### ASSIGNMENT
In the material below, repeat only the lines from the one that holds "<< Não sabíeis" through the final line, exactly as they stand.

### EXCERPTED DATA
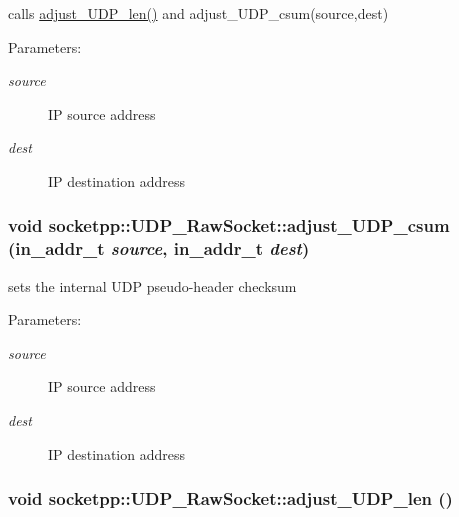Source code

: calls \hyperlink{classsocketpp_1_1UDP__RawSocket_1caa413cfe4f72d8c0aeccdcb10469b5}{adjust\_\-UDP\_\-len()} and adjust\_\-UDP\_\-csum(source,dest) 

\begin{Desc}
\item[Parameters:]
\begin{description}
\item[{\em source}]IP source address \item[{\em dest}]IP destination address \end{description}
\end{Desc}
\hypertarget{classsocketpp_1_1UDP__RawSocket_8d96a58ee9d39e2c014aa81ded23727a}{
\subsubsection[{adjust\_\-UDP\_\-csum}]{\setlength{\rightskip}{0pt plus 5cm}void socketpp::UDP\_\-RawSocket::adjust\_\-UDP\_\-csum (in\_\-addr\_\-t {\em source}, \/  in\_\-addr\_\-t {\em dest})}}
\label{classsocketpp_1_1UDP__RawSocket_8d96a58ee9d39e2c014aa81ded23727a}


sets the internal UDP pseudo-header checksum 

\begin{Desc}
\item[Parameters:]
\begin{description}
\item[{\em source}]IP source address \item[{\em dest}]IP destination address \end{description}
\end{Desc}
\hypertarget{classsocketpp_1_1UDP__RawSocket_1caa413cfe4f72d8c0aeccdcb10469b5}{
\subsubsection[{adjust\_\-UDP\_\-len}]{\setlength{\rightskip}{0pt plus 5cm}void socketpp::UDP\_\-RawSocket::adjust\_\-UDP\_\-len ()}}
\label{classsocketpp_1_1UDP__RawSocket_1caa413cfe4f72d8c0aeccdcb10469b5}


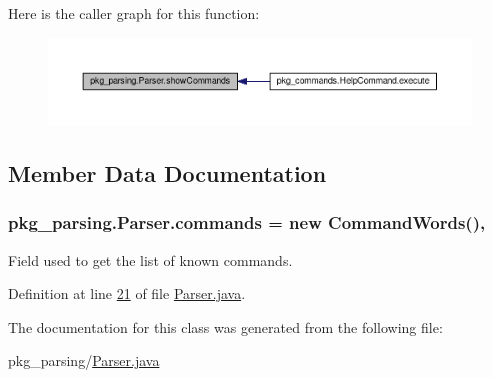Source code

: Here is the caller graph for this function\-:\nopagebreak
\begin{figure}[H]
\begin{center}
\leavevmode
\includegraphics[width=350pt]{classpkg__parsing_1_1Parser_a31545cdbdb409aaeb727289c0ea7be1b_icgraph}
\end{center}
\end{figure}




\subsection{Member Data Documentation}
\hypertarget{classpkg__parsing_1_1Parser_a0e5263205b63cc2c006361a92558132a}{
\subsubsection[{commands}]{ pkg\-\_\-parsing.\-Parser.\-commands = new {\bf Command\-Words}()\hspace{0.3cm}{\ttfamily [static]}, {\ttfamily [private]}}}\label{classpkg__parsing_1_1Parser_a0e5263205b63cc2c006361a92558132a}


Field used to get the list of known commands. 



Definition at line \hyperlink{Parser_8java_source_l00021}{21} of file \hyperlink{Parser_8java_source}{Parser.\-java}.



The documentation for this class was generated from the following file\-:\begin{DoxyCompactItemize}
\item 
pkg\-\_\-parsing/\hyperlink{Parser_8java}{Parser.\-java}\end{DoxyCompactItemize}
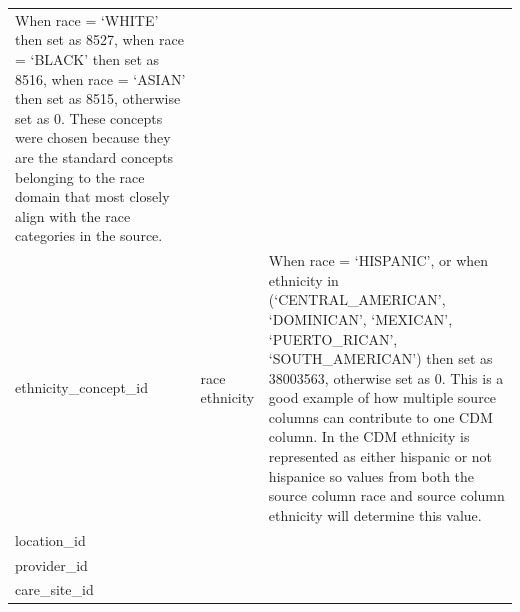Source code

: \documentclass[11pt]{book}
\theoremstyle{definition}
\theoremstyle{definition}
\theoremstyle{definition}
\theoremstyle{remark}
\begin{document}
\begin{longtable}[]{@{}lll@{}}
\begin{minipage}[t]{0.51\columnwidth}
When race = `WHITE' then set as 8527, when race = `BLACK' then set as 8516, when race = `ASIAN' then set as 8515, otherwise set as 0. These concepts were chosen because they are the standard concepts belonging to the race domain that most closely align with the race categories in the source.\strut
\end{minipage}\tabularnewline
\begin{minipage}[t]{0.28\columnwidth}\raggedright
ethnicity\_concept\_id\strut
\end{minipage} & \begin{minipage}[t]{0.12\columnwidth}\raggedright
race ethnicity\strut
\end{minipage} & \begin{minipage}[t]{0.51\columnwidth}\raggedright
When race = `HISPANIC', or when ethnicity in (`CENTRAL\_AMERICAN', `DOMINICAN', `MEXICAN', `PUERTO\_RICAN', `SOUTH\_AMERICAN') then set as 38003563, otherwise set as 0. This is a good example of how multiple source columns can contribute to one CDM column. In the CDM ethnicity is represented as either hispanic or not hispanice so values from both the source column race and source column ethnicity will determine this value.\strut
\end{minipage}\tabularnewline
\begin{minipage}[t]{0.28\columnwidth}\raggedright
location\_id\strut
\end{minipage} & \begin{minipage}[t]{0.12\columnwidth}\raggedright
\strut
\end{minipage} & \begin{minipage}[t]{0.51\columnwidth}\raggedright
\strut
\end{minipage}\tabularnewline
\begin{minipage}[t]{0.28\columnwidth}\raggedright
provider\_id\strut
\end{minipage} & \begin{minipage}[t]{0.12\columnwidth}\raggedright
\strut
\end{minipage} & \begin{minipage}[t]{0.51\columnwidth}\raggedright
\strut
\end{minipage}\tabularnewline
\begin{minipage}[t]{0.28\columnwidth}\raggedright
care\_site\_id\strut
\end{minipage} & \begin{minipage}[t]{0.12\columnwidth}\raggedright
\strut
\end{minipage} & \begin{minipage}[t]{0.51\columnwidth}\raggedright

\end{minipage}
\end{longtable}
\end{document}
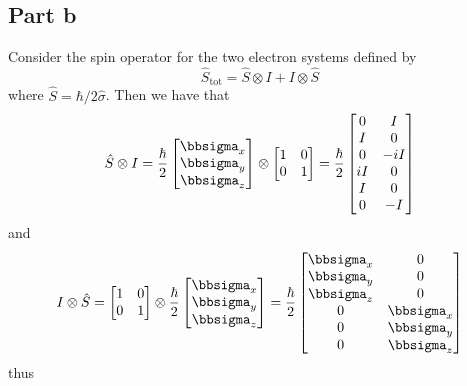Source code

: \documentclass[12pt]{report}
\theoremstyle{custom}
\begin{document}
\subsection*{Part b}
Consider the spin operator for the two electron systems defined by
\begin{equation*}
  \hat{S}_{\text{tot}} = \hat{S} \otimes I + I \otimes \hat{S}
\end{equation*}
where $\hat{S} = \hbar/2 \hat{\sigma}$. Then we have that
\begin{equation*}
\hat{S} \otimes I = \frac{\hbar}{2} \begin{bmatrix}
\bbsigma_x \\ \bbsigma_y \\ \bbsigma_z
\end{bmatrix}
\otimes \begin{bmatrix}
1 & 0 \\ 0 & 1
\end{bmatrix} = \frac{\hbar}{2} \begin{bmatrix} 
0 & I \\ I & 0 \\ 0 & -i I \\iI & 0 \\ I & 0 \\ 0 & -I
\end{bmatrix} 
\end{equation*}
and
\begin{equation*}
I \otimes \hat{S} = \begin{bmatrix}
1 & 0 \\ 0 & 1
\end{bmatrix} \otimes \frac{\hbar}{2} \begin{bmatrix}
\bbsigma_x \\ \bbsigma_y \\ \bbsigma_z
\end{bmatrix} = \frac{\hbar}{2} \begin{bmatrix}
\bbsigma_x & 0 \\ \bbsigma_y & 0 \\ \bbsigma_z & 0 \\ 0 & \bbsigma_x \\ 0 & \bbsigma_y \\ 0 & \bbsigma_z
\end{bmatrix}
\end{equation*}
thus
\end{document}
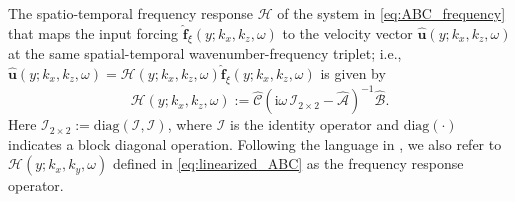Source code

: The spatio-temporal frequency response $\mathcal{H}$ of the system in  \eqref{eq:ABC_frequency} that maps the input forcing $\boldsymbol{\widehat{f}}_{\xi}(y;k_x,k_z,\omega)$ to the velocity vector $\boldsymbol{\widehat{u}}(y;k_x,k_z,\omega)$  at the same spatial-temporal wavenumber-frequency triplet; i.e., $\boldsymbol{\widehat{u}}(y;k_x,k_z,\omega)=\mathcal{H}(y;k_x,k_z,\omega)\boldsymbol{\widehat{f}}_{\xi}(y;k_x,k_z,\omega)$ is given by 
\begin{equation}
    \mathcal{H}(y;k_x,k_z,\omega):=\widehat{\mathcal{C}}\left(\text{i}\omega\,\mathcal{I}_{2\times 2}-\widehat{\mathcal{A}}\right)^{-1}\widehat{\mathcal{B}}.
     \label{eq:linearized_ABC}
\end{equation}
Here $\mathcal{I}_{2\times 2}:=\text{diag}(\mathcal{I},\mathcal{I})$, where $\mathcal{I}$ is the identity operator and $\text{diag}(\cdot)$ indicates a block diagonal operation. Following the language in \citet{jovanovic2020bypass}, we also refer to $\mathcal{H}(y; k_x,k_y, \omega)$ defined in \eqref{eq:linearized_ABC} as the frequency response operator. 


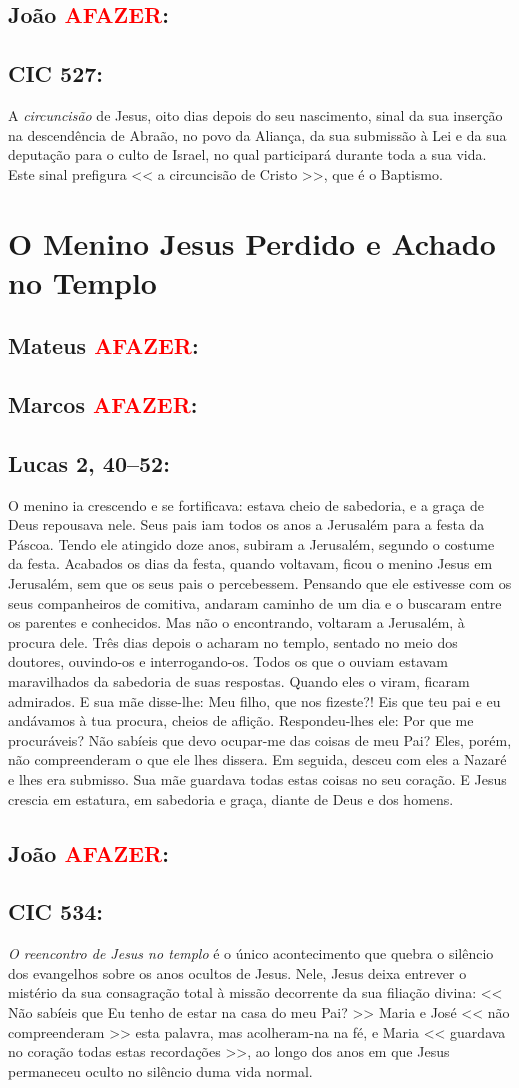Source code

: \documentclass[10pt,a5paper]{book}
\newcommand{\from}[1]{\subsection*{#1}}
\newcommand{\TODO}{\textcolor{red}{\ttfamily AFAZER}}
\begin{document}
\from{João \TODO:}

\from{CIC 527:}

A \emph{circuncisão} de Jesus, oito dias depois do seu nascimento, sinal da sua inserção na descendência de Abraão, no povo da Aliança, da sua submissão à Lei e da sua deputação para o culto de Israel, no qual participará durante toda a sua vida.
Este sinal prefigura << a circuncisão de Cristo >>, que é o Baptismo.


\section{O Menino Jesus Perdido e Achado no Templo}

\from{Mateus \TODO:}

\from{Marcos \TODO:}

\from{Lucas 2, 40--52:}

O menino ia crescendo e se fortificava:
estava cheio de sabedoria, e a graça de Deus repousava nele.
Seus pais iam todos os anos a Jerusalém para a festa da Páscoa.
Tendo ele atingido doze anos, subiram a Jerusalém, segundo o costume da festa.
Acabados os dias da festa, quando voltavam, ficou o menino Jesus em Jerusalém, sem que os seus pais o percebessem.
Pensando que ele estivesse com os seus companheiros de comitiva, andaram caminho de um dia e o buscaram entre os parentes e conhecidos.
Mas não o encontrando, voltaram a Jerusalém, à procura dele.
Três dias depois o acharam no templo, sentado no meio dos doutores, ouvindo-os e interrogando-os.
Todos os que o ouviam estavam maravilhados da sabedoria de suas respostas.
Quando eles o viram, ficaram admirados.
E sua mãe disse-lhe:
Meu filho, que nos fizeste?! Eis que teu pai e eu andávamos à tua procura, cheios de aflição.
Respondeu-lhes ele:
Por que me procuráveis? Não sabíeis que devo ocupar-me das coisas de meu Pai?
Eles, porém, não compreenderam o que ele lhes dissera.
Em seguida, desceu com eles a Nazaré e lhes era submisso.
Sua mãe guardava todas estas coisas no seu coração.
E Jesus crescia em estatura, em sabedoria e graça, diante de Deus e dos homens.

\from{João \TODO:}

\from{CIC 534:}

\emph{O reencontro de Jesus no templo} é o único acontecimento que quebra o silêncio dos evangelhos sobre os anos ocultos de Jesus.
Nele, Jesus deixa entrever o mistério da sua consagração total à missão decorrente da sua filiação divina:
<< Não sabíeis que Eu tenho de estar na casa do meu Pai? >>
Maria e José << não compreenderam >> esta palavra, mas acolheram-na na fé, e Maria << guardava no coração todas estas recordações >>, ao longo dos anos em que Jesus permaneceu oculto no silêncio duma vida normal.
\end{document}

### COMPLETED TASK
<< Não sabíeis que Eu tenho de estar na casa do meu Pai? >>
Maria e José << não compreenderam >> esta palavra, mas acolheram-na na fé, e Maria << guardava no coração todas estas recordações >>, ao longo dos anos em que Jesus permaneceu oculto no silêncio duma vida normal.
\end{document}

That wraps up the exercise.